By Martin Abbugao
Agence France-Presse
Sunday, November 18th, 2012
PHNOM PENH, Cambodia—Southeast Asian nations will launch talks this
week for a giant free trade pact with China, Japan, India and other
neighbors aimed at easing the region’s reliance on the struggling West.
The planned zone would span across 16 countries of the
Asia-Pacific that currently account for a third of global trade and
economic output, making it the biggest free trade area outside the World
Trade Organization.
Rajiv Biswas, Asia-Pacific chief economist at IHS Global Insight,
described the initiative as strategically very important to the
Asia-Pacific as it would help offset weaknesses in the United States and
the European Union.
“Fast growth in trade within the Asia-Pacific region could
significantly mitigate the weak growth prospects in Asia’s traditional
growth markets in the EU and US,” he told AFP.
“The (pact) could provide the framework for accelerating regional
trade and investment flows, reducing the dependence of East Asia on the
traditional EU and US export markets and boosting trade among Asian
developing countries.”
Cambodian Prime Minister Hun Sen will launch the start of
negotiations for the Regional Comprehensive Economic Partnership (RCEP)
on Tuesday in Phnom Penh on the final day of a regional summit.
The RCEP would bring together the 10 members of the Association
of Southeast Asian Nations with China, India, Japan, South Korea,
Australia and New Zealand.
Asean secretary-general Surin Pitsuwan said a successful RCEP
would further cement a shift in global economic power from the West
toward Asia.
“The trend is already here. It’s how to consolidate.
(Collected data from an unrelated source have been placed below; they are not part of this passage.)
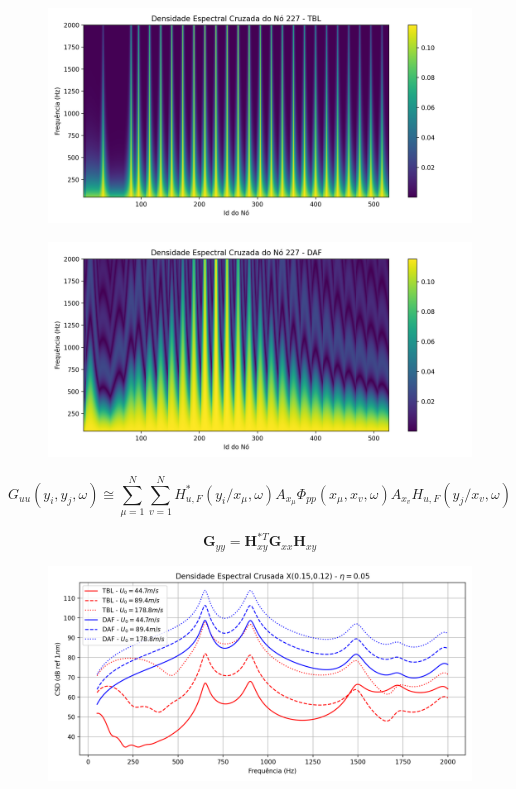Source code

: \documentclass[9pt,a4paper,twoside]{rho-class/rho}
\begin{document}
\begin{figure}[H]
	\centering
	\includegraphics[width=0.9\columnwidth]{figures/csd_TBL.png}
	\caption{}
	\label{fig:csdTBL}
\end{figure}

\begin{figure}[H]
	\centering
	\includegraphics[width=0.9\columnwidth]{figures/csd_DAF.png}
	\caption{}
	\label{fig:csdDAF}
\end{figure}


\begin{equation}
	G_{uu}(y_i,y_j,\omega)\cong\sum_{\mu=1}^N\sum_{v=1}^NH_{u,F}^*(y_i/x_\mu,\omega)A_{x_\mu}\Phi_{pp}(x_\mu,x_v,\omega)A_{x_v}H_{u,F}(y_j/x_v,\omega)
\end{equation}

\begin{equation}
	\mathbf{G}_{yy}=\mathbf{H}_{xy}^{*T}\mathbf{G}_{xx}\mathbf{H}_{xy}
\end{equation}


\begin{figure}[H]
	\centering
	\includegraphics[width=0.9\columnwidth]{figures/csd_vel.png}
	\caption{}
	\label{fig:csdvel}
\end{figure}
\end{document}
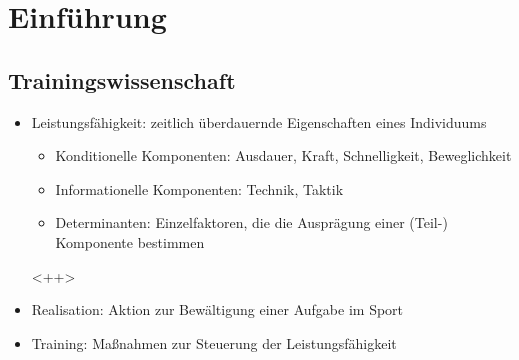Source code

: 
\section{Einführung}

\subsection{Trainingswissenschaft}
\begin{itemize}

\item Leistungsfähigkeit: zeitlich überdauernde Eigenschaften eines Individuums
  \begin{itemize}
  \item Konditionelle Komponenten: Ausdauer, Kraft, Schnelligkeit, Beweglichkeit
  \item Informationelle Komponenten: Technik, Taktik
  \item Determinanten: Einzelfaktoren, die die Ausprägung einer (Teil-) Komponente bestimmen
  \end{itemize}<++>
\item Realisation: Aktion zur Bewältigung einer Aufgabe im Sport
\item Training: Maßnahmen zur Steuerung der Leistungsfähigkeit
  \begin{itemize}
    

\end{itemize}
\end{itemize}
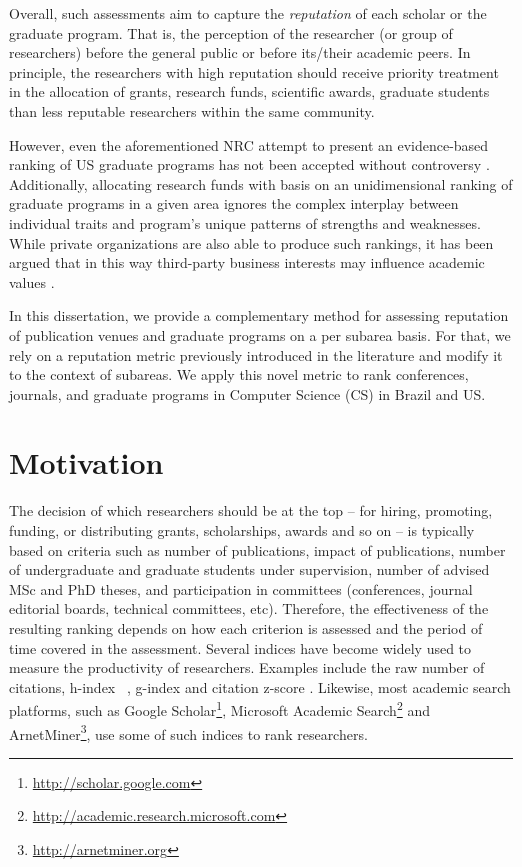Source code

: \documentclass[msc]{ppgccufmg}
\begin{document}
Overall, such assessments aim to capture the \textit{reputation} of each scholar or the graduate program. That is, the perception of the researcher (or group of researchers) before the general public or before its/their academic peers. In principle, the researchers with high reputation should receive priority treatment in the allocation of grants, research funds, scientific awards, graduate students than less reputable researchers within the same community.

However, even the aforementioned NRC attempt to present an evidence-based ranking of US graduate programs has not been accepted without controversy \citep{vardi17}. Additionally, allocating research funds with basis on an unidimensional ranking of graduate programs in a given area ignores the complex interplay between individual traits and program's unique patterns of strengths and weaknesses. While private organizations are also able to produce such rankings, it has been argued that in this way third-party business interests may influence academic values \citep{brembs13}.

In this dissertation, we provide a complementary method for assessing reputation of publication venues and graduate programs on a per subarea basis. For that, we rely on a reputation metric previously introduced in the literature \citep{ribas2015random} and modify it to the context of subareas. We apply this novel metric to rank conferences, journals, and graduate programs in Computer Science (CS) in Brazil and US.

\section{Motivation}

The decision of which researchers should be at the top -- for hiring, promoting, funding, or distributing grants, scholarships, awards and so on -- is typically based on criteria such as number of publications, impact of publications, number of undergraduate and graduate students under supervision, number of advised MSc and PhD theses, and participation in committees (conferences, journal editorial boards, technical committees, etc). 
%
Therefore, the effectiveness of the resulting ranking depends on how each criterion is assessed and the period of time covered in the assessment. Several indices have become widely used to measure the productivity of researchers. Examples include the raw number of citations, h-index ~\citep{hirsch2005}, g-index \citep{egghe2006theory} and citation z-score \citep{zscore}. Likewise, most academic search platforms, such as Google Scholar\footnote{\url{http://scholar.google.com}}, Microsoft Academic Search\footnote{\url{http://academic.research.microsoft.com}} and ArnetMiner\footnote{\url{http://arnetminer.org}}, use some of such indices to rank researchers.
\end{document}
This one is
going to be a big leap forward if we can make it,” he told AFP in an
interview on Sunday on the sidelines of an Asean leaders’ summit.
Diplomats and analysts said the RCEP could also serve as a
“counterbalance” to the Trans-Pacific Partnership (TPP), another planned
free-trade grouping currently being negotiated by the United States and
10 other countries.
US officials hope that the TPP will eventually snowball into a
free trade area of the Asia-Pacific that will link economies spanning
Latin America and Asia via the United States.
But in one significant difference, the TPP excludes China while
the world’s second-biggest economy is foreseen as being a major player
in the RCEP.
China has been reluctant to join the TPP, preferring to focus on a
free-trade arrangement centred in Asia where it has a bigger influence.
“You can read between the lines,” a Southeast Asian diplomat told
AFP in regards to China focusing on a free trade pact that does not
include the United States.
Indonesia, Southeast Asia’s biggest economy, said it was only interested at this point in the China-dominated pact.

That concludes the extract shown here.